### PROBLEM DETAILS:
Repeat all of the records exactly, leaving out the pictures.

Document images with source code:
*** Begin section ***
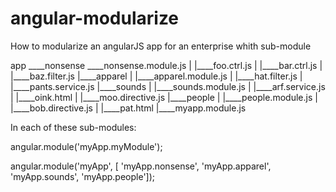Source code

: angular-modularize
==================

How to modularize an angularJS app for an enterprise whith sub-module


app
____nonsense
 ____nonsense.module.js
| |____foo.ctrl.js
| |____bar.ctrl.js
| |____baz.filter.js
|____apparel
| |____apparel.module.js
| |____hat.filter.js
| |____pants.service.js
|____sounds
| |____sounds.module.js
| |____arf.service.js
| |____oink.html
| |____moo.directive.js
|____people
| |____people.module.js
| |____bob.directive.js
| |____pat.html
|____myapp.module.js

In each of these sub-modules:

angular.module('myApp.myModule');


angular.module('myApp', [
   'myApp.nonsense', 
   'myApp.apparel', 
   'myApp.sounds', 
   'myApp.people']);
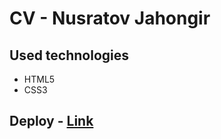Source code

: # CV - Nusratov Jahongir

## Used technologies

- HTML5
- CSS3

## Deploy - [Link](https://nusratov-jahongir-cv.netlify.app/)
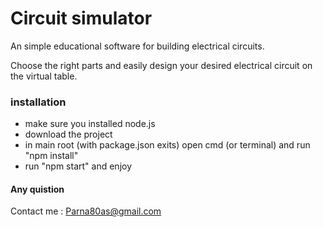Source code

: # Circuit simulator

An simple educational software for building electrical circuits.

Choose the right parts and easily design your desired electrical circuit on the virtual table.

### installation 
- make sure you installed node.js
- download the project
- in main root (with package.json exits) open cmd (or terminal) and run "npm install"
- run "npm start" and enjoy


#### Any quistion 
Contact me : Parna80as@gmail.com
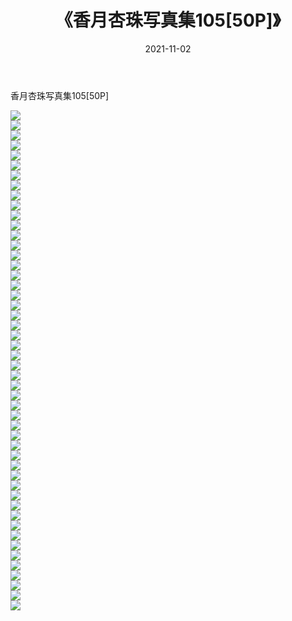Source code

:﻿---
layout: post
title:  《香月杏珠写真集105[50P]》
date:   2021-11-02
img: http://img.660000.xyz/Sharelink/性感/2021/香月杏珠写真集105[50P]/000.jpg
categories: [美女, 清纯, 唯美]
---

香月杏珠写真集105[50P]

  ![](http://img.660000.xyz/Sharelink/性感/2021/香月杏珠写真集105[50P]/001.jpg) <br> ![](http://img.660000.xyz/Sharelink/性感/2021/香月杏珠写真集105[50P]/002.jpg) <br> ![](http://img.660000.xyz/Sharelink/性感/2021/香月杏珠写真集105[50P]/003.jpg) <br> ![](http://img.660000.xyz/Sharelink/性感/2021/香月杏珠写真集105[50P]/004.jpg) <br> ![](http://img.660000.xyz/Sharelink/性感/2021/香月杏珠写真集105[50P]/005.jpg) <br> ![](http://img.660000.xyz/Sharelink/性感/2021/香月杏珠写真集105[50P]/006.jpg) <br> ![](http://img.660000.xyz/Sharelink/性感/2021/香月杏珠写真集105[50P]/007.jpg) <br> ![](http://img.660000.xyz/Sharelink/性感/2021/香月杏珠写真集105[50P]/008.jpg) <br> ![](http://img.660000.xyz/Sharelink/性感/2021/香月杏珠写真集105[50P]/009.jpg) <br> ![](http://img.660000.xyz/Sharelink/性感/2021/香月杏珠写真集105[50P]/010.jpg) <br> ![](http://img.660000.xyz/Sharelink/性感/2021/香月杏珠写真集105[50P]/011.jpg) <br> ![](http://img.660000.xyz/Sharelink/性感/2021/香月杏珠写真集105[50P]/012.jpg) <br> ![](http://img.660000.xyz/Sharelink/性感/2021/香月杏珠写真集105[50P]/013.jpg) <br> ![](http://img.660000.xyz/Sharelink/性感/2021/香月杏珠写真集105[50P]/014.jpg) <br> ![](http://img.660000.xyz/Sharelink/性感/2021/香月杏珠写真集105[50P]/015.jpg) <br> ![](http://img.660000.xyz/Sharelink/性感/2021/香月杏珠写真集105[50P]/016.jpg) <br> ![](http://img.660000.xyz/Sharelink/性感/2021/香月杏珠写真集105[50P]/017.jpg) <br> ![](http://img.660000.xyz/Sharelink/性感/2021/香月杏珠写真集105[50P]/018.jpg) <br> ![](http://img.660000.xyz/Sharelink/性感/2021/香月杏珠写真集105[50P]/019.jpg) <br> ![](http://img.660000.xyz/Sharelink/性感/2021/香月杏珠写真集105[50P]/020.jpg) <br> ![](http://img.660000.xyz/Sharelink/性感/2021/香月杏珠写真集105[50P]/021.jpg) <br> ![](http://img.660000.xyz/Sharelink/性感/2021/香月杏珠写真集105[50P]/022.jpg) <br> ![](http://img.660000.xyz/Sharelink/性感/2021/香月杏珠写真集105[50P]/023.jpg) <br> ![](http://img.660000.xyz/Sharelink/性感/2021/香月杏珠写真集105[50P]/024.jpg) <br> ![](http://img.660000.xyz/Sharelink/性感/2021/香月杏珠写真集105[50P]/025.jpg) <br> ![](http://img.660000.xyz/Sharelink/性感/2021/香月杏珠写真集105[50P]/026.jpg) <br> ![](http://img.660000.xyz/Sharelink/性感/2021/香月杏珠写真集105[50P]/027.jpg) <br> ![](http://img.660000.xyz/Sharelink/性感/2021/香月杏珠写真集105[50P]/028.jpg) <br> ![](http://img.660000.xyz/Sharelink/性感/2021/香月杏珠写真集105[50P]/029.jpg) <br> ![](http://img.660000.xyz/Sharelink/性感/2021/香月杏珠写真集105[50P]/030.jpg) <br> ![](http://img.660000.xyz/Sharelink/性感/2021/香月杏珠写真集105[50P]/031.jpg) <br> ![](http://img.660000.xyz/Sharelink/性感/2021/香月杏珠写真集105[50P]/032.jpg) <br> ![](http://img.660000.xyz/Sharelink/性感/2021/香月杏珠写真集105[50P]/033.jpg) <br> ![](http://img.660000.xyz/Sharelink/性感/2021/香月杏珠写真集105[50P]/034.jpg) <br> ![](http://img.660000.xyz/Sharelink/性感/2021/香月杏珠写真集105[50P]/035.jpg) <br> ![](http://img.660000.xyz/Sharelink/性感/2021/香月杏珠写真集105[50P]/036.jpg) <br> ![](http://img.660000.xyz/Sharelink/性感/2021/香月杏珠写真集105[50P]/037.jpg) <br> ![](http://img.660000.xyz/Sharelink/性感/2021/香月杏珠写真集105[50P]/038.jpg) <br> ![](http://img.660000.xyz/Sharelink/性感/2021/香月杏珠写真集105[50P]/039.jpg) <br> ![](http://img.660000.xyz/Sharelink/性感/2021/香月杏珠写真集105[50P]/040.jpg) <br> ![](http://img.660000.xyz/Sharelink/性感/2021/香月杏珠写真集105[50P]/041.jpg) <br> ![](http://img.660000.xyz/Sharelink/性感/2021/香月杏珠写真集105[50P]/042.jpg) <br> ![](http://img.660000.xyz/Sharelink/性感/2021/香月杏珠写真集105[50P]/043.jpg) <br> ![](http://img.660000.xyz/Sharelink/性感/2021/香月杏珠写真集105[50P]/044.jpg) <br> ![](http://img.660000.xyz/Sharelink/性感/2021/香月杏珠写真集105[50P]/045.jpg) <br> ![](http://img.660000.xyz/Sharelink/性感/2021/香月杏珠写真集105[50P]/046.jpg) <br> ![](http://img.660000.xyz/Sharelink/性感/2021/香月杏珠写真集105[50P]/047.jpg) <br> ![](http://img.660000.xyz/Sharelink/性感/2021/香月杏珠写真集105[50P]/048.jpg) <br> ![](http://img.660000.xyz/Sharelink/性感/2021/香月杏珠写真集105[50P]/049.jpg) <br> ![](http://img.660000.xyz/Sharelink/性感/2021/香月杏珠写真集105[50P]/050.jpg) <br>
*** End section ***
### ANSWER BELOW:
Source code

: angular-modularize
==================

How to modularize an angularJS app for an enterprise whith sub-module


app
____nonsense
 ____nonsense.module.js
| |____foo.ctrl.js
| |____bar.ctrl.js
| |____baz.filter.js
|____apparel
| |____apparel.module.js
| |____hat.filter.js
| |____pants.service.js
|____sounds
| |____sounds.module.js
| |____arf.service.js
| |____oink.html
| |____moo.directive.js
|____people
| |____people.module.js
| |____bob.directive.js
| |____pat.html
|____myapp.module.js

In each of these sub-modules:

angular.module('myApp.myModule');


angular.module('myApp', [
   'myApp.nonsense', 
   'myApp.apparel', 
   'myApp.sounds', 
   'myApp.people']);
Source code

: # CV - Nusratov Jahongir

## Used technologies

- HTML5
- CSS3

## Deploy - [Link](https://nusratov-jahongir-cv.netlify.app/)
Source code

: # Circuit simulator

An simple educational software for building electrical circuits.

Choose the right parts and easily design your desired electrical circuit on the virtual table.

### installation 
- make sure you installed node.js
- download the project
- in main root (with package.json exits) open cmd (or terminal) and run "npm install"
- run "npm start" and enjoy


#### Any quistion 
Contact me : Parna80as@gmail.com
Source code

:﻿---
layout: post
title:  《香月杏珠写真集105[50P]》
date:   2021-11-02
img: http://img.660000.xyz/Sharelink/性感/2021/香月杏珠写真集105[50P]/000.jpg
categories: [美女, 清纯, 唯美]
---

香月杏珠写真集105[50P]

  ![](http://img.660000.xyz/Sharelink/性感/2021/香月杏珠写真集105[50P]/001.jpg) <br> ![](http://img.660000.xyz/Sharelink/性感/2021/香月杏珠写真集105[50P]/002.jpg) <br> ![](http://img.660000.xyz/Sharelink/性感/2021/香月杏珠写真集105[50P]/003.jpg) <br> ![](http://img.660000.xyz/Sharelink/性感/2021/香月杏珠写真集105[50P]/004.jpg) <br> ![](http://img.660000.xyz/Sharelink/性感/2021/香月杏珠写真集105[50P]/005.jpg) <br> ![](http://img.660000.xyz/Sharelink/性感/2021/香月杏珠写真集105[50P]/006.jpg) <br> ![](http://img.660000.xyz/Sharelink/性感/2021/香月杏珠写真集105[50P]/007.jpg) <br> ![](http://img.660000.xyz/Sharelink/性感/2021/香月杏珠写真集105[50P]/008.jpg) <br> ![](http://img.660000.xyz/Sharelink/性感/2021/香月杏珠写真集105[50P]/009.jpg) <br> ![](http://img.660000.xyz/Sharelink/性感/2021/香月杏珠写真集105[50P]/010.jpg) <br> ![](http://img.660000.xyz/Sharelink/性感/2021/香月杏珠写真集105[50P]/011.jpg) <br> ![](http://img.660000.xyz/Sharelink/性感/2021/香月杏珠写真集105[50P]/012.jpg) <br> ![](http://img.660000.xyz/Sharelink/性感/2021/香月杏珠写真集105[50P]/013.jpg) <br> ![](http://img.660000.xyz/Sharelink/性感/2021/香月杏珠写真集105[50P]/014.jpg) <br> ![](http://img.660000.xyz/Sharelink/性感/2021/香月杏珠写真集105[50P]/015.jpg) <br> ![](http://img.660000.xyz/Sharelink/性感/2021/香月杏珠写真集105[50P]/016.jpg) <br> ![](http://img.660000.xyz/Sharelink/性感/2021/香月杏珠写真集105[50P]/017.jpg) <br> ![](http://img.660000.xyz/Sharelink/性感/2021/香月杏珠写真集105[50P]/018.jpg) <br> ![](http://img.660000.xyz/Sharelink/性感/2021/香月杏珠写真集105[50P]/019.jpg) <br> ![](http://img.660000.xyz/Sharelink/性感/2021/香月杏珠写真集105[50P]/020.jpg) <br> ![](http://img.660000.xyz/Sharelink/性感/2021/香月杏珠写真集105[50P]/021.jpg) <br> ![](http://img.660000.xyz/Sharelink/性感/2021/香月杏珠写真集105[50P]/022.jpg) <br> ![](http://img.660000.xyz/Sharelink/性感/2021/香月杏珠写真集105[50P]/023.jpg) <br> ![](http://img.660000.xyz/Sharelink/性感/2021/香月杏珠写真集105[50P]/024.jpg) <br> ![](http://img.660000.xyz/Sharelink/性感/2021/香月杏珠写真集105[50P]/025.jpg) <br> ![](http://img.660000.xyz/Sharelink/性感/2021/香月杏珠写真集105[50P]/026.jpg) <br> ![](http://img.660000.xyz/Sharelink/性感/2021/香月杏珠写真集105[50P]/027.jpg) <br> ![](http://img.660000.xyz/Sharelink/性感/2021/香月杏珠写真集105[50P]/028.jpg) <br> ![](http://img.660000.xyz/Sharelink/性感/2021/香月杏珠写真集105[50P]/029.jpg) <br> ![](http://img.660000.xyz/Sharelink/性感/2021/香月杏珠写真集105[50P]/030.jpg) <br> ![](http://img.660000.xyz/Sharelink/性感/2021/香月杏珠写真集105[50P]/031.jpg) <br> ![](http://img.660000.xyz/Sharelink/性感/2021/香月杏珠写真集105[50P]/032.jpg) <br> ![](http://img.660000.xyz/Sharelink/性感/2021/香月杏珠写真集105[50P]/033.jpg) <br> ![](http://img.660000.xyz/Sharelink/性感/2021/香月杏珠写真集105[50P]/034.jpg) <br> ![](http://img.660000.xyz/Sharelink/性感/2021/香月杏珠写真集105[50P]/035.jpg) <br> ![](http://img.660000.xyz/Sharelink/性感/2021/香月杏珠写真集105[50P]/036.jpg) <br> ![](http://img.660000.xyz/Sharelink/性感/2021/香月杏珠写真集105[50P]/037.jpg) <br> ![](http://img.660000.xyz/Sharelink/性感/2021/香月杏珠写真集105[50P]/038.jpg) <br> ![](http://img.660000.xyz/Sharelink/性感/2021/香月杏珠写真集105[50P]/039.jpg) <br> ![](http://img.660000.xyz/Sharelink/性感/2021/香月杏珠写真集105[50P]/040.jpg) <br> ![](http://img.660000.xyz/Sharelink/性感/2021/香月杏珠写真集105[50P]/041.jpg) <br> ![](http://img.660000.xyz/Sharelink/性感/2021/香月杏珠写真集105[50P]/042.jpg) <br> ![](http://img.660000.xyz/Sharelink/性感/2021/香月杏珠写真集105[50P]/043.jpg) <br> ![](http://img.660000.xyz/Sharelink/性感/2021/香月杏珠写真集105[50P]/044.jpg) <br> ![](http://img.660000.xyz/Sharelink/性感/2021/香月杏珠写真集105[50P]/045.jpg) <br> ![](http://img.660000.xyz/Sharelink/性感/2021/香月杏珠写真集105[50P]/046.jpg) <br> ![](http://img.660000.xyz/Sharelink/性感/2021/香月杏珠写真集105[50P]/047.jpg) <br> ![](http://img.660000.xyz/Sharelink/性感/2021/香月杏珠写真集105[50P]/048.jpg) <br> ![](http://img.660000.xyz/Sharelink/性感/2021/香月杏珠写真集105[50P]/049.jpg) <br> ![](http://img.660000.xyz/Sharelink/性感/2021/香月杏珠写真集105[50P]/050.jpg) <br>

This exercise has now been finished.